Coordination and Dissemination
Currently, the national health management information system in Uganda lacks the ability to report on ASRH and track adolescent reproductive health statistics. Data on 10- to 14-year-old adolescents (AYA's focus audience) is not compiled separately, nor is it disaggregated by gender or by service received. This is also the case for most health service NGOs in Uganda. AYA will develop a simple database and reporting formats to collect ASRH statistics that can be easily integrated into the Ministry of Health's existing information system. AYA will work with its partners to increase the availability of ASRH service and programmatic data among the NGOs and other community-based organizations. It will also train in-country partner staff in the analysis and use of data to make programmatic decisions.
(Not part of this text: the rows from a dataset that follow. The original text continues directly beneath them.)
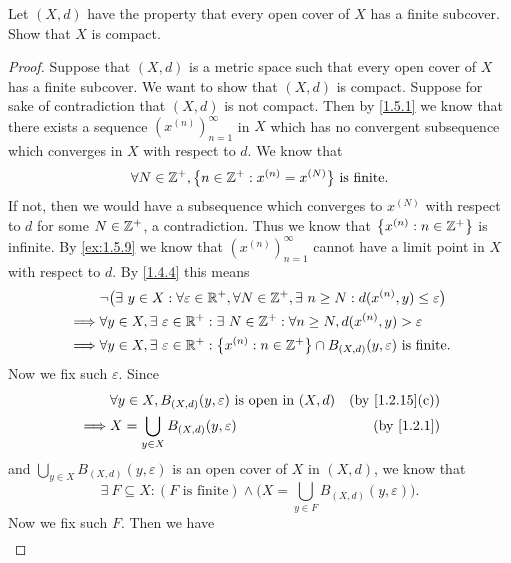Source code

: \begin{ex}\label{ex:1.5.11}
  Let \((X, d)\) have the property that every open cover of \(X\) has a finite subcover.
  Show that \(X\) is compact.
\end{ex}

\begin{proof}
  Suppose that \((X, d)\) is a metric space such that every open cover of \(X\) has a finite subcover.
  We want to show that \((X, d)\) is compact.
  Suppose for sake of contradiction that \((X, d)\) is not compact.
  Then by \cref{1.5.1} we know that there exists a sequence \((x^{(n)})_{n = 1}^\infty\) in \(X\) which has no convergent subsequence which converges in \(X\) with respect to \(d\).
  We know that
  \[
    \forall N \in \mathbb{Z}^+, \big\{n \in \mathbb{Z}^+ : x^{(n)} = x^{(N)}\big\} \text{ is finite}.
  \]
  If not, then we would have a subsequence which converges to \(x^{(N)}\) with respect to \(d\) for some \(N \in \mathbb{Z}^+\), a contradiction.
  Thus we know that \(\big\{x^{(n)} : n \in \mathbb{Z}^+\big\}\) is infinite.
  By \cref{ex:1.5.9} we know that \((x^{(n)})_{n = 1}^\infty\) cannot have a limit point in \(X\) with respect to \(d\).
  By \cref{1.4.4} this means
  \begin{align*}
             & \lnot\big(\exists\ y \in X : \forall \varepsilon \in \mathbb{R}^+, \forall N \in \mathbb{Z}^+, \exists\ n \geq N : d(x^{(n)}, y) \leq \varepsilon\big) \\
    \implies & \forall y \in X, \exists\ \varepsilon \in \mathbb{R}^+ : \exists\ N \in \mathbb{Z}^+ : \forall n \geq N, d(x^{(n)}, y) > \varepsilon                   \\
    \implies & \forall y \in X, \exists\ \varepsilon \in \mathbb{R}^+ : \big\{x^{(n)} : n \in \mathbb{Z}^+\big\} \cap B_{(X, d)}(y, \varepsilon) \text{ is finite}.
  \end{align*}
  Now we fix such \(\varepsilon\).
  Since
  \begin{align*}
             & \forall y \in X, B_{(X, d)}(y, \varepsilon) \text{ is open in } (X, d) & \text{(by \cref{1.2.15}(c))} \\
    \implies & X = \bigcup_{y \in X} B_{(X, d)}(y, \varepsilon)                       & \text{(by \cref{1.2.1})}
  \end{align*}
  and \(\bigcup_{y \in X} B_{(X, d)}(y, \varepsilon)\) is an open cover of \(X\) in \((X, d)\), we know that
  \[
    \exists\ F \subseteq X : (F \text{ is finite}) \land \bigg(X = \bigcup_{y \in F} B_{(X, d)}(y, \varepsilon)\bigg).
  \]
  Now we fix such \(F\).
  Then we have
  \begin{align*}

\end{align*}
\end{proof}
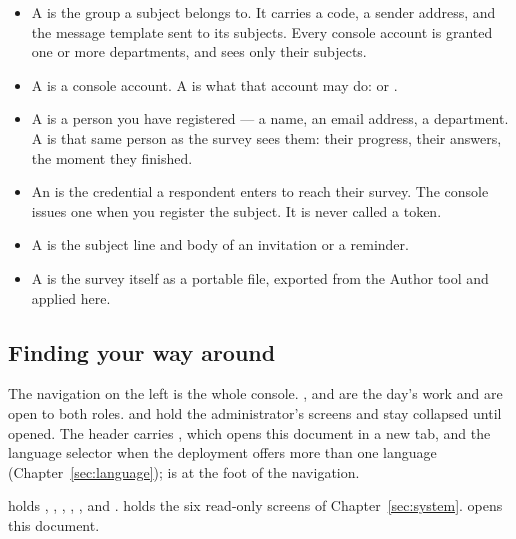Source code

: \documentclass[11pt, a4paper]{article}
\begin{document}
\begin{itemize}
  \item A  is the group a subject belongs to. It carries a code, a sender
        address, and the message template sent to its subjects. Every
        console account is granted one or more departments, and sees only their subjects.
  \item A  is a console account. A  is what that account may do:
         or .
  \item A  is a person you have registered — a name, an email address, a
        department. A  is that same person as the survey sees them: their
        progress, their answers, the moment they finished.
  \item An  is the credential a respondent enters to reach their survey. The
        console issues one when you register the subject. It is never called a token.
  \item A  is the subject line and body of an invitation or a reminder.
  \item A  is the survey itself as a portable file, exported from the
        Author tool and applied here.
\end{itemize}

\subsection{Finding your way around}

The navigation on the left is the whole console. ,  and  are the day's work and are open to both roles.  and
 hold the administrator's screens and stay collapsed until opened. The header
carries , which opens this document in a new tab, and the language selector when the
deployment offers more than one language (Chapter~\ref{sec:language});  is at the
foot of the navigation.


\begin{elicitnote}
 holds , , , ,
,
 and .  holds the six
read-only screens of Chapter~\ref{sec:system}.  opens this document.
\end{elicitnote}
\end{document}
Youth Participation As part of AYA, youth will manage existing social marketing networks. In Uganda, formal youth leaders are found in two groups: public sector youth council leaders and community youth group leaders. AYA has begun working with both groups to develop instruments and curricula for AYA program implementation, and is training youth leaders in ASRH issues, basic management, and leadership skills. Once trained, these youth leaders will provide advice to plan youth programming and allocate resources to ASRH in selected districts, sub-counties, and communities.

Sustainability AYA believes that program sustainability is promoted through the participation of young people in leadership and management of youth-friendly services, as the primary beneficiaries of the services. An innovative matching grant program will be implemented through selected in-country partners to generate more funding for ASRH. The matching grant will encourage the institution to prioritize and allocate its own resources to ASRH, and consequently generate commitment to program issues.